= What you need to do =
Within the entries that follow, show each line where the word "tree" occurs.

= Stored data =
====

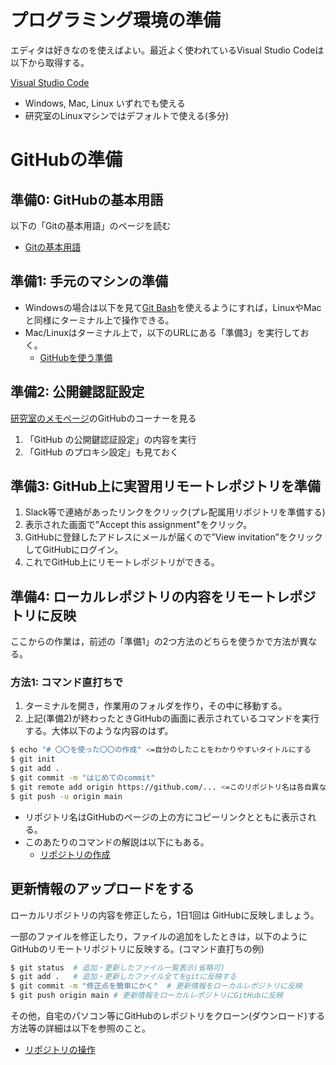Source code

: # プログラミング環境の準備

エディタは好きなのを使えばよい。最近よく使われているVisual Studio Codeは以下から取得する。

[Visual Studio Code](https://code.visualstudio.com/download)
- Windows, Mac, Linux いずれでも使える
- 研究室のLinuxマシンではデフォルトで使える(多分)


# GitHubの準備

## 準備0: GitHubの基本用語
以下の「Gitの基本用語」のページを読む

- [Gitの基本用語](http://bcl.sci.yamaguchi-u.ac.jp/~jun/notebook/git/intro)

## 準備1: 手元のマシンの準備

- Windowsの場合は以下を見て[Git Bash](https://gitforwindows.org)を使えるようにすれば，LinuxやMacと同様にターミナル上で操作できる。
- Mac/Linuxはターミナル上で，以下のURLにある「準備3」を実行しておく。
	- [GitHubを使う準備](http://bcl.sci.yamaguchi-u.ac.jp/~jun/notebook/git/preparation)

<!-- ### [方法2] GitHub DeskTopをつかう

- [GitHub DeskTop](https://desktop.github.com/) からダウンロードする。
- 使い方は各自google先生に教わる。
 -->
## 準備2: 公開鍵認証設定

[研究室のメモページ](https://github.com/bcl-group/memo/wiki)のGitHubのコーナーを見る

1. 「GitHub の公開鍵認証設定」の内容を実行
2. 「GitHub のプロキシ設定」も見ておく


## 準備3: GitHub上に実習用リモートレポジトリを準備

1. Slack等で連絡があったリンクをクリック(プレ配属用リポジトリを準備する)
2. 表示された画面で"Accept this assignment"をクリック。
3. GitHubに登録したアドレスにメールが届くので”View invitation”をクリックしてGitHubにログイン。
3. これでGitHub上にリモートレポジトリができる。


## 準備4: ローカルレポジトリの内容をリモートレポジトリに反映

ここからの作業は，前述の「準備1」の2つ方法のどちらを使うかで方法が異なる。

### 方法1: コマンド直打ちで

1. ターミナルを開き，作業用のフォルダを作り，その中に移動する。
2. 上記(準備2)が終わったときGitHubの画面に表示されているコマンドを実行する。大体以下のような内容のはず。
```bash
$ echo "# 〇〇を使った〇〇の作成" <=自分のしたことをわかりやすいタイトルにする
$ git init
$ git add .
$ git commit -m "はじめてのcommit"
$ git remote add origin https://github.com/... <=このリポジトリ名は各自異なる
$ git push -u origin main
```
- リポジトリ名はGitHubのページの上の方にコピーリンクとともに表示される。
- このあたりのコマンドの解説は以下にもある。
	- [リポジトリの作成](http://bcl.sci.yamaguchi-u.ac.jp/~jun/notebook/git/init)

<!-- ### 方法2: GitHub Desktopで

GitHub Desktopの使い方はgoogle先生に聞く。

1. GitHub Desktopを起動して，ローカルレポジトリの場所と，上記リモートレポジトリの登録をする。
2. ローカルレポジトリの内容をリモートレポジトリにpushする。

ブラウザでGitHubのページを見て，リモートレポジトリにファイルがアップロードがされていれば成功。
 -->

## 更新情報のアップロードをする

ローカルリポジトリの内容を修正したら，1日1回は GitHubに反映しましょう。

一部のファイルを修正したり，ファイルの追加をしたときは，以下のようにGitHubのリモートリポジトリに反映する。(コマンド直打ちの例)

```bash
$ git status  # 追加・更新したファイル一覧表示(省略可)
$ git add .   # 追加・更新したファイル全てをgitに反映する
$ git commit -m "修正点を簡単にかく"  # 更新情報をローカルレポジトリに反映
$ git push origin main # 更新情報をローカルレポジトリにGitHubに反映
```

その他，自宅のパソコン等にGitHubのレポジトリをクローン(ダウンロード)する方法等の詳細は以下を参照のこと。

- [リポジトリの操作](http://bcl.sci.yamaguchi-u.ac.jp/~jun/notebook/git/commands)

====

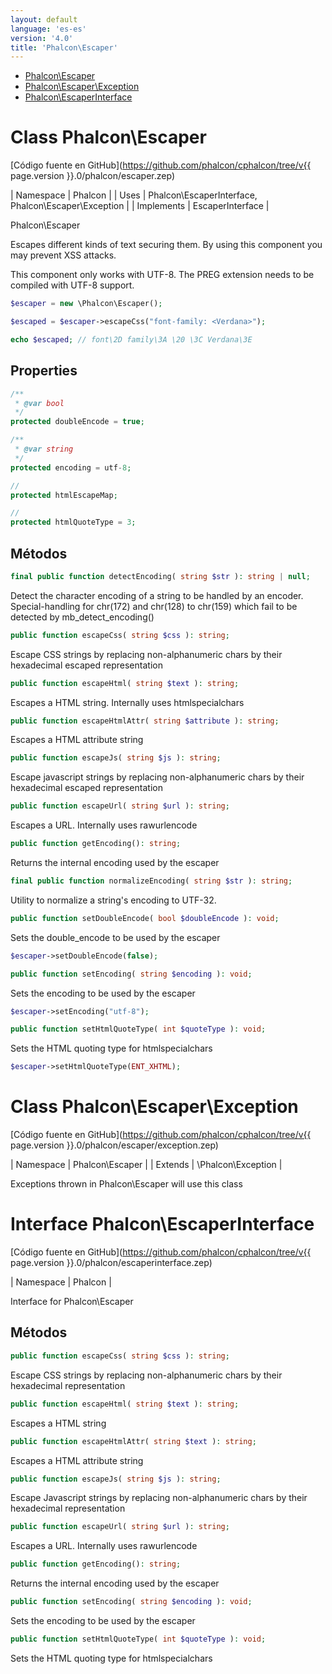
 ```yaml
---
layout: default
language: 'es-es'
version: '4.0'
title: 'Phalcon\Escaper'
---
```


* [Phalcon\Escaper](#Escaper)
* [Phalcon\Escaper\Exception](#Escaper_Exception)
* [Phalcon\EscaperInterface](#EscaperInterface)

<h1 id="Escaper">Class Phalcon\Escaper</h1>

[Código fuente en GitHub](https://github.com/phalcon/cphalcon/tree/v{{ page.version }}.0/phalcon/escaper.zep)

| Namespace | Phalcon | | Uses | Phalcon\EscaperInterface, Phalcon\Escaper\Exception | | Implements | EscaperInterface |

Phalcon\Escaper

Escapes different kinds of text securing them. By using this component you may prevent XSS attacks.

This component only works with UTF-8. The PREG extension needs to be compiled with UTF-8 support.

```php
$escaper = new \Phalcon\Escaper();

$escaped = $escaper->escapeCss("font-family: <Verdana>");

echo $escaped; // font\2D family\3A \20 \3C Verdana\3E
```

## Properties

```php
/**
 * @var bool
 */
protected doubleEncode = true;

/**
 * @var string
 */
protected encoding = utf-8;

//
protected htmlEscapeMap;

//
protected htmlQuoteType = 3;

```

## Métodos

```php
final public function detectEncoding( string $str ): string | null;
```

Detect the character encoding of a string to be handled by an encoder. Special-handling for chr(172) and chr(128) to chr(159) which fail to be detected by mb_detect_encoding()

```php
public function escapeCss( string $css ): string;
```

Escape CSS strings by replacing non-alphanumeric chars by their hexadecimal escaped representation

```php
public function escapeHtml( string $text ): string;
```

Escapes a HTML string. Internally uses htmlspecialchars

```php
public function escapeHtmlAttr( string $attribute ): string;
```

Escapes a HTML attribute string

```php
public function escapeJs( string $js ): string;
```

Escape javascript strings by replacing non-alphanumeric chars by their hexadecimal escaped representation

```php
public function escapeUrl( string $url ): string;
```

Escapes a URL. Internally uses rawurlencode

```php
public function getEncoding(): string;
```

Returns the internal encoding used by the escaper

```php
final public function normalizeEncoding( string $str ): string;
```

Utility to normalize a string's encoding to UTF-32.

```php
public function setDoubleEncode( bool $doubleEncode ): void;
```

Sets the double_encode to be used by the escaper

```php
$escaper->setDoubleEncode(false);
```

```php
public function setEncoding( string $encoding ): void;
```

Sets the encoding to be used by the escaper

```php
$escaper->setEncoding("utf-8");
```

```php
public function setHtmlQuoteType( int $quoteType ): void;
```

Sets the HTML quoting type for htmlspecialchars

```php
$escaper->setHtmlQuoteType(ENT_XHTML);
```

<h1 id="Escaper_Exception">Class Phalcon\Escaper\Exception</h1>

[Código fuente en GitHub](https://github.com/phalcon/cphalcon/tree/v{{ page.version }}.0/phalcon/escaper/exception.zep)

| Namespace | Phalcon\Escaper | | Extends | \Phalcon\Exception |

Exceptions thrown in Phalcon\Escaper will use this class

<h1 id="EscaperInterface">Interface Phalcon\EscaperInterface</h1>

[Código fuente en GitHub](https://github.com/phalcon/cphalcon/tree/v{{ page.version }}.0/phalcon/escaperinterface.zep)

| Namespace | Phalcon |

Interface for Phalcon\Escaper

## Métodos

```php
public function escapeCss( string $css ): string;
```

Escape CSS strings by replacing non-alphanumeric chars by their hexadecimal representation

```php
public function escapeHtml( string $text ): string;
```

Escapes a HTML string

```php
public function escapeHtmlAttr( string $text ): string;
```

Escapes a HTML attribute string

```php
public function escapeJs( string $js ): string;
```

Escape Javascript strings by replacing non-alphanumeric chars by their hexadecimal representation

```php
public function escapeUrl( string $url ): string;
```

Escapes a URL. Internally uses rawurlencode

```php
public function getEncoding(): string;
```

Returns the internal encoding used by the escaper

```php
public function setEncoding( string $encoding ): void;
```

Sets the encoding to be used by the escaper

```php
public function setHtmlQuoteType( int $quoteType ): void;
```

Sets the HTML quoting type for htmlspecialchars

====

= Solution below =
[Código fuente en GitHub](https://github.com/phalcon/cphalcon/tree/v{{ page.version }}.0/phalcon/escaper.zep)
[Código fuente en GitHub](https://github.com/phalcon/cphalcon/tree/v{{ page.version }}.0/phalcon/escaper/exception.zep)
[Código fuente en GitHub](https://github.com/phalcon/cphalcon/tree/v{{ page.version }}.0/phalcon/escaperinterface.zep)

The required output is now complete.